**HOW TO COMPLETE THIS TASK:**
Omit each picture as you copy the entries exactly.

====

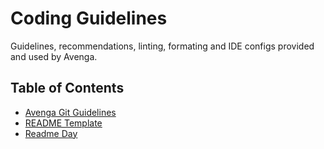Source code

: # Coding Guidelines

Guidelines, recommendations, linting, formating and IDE configs provided and used by Avenga.

## Table of Contents

- [Avenga Git Guidelines](general/avenga-git-guidelines.md)
- [README Template](doc-templates/README.md)
- [Readme Day](general/readme-day.md)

====

**OUTPUT OF THE TASK:**
Source code

: # Coding Guidelines

Guidelines, recommendations, linting, formating and IDE configs provided and used by Avenga.

## Table of Contents

- [Avenga Git Guidelines](general/avenga-git-guidelines.md)
- [README Template](doc-templates/README.md)
- [Readme Day](general/readme-day.md)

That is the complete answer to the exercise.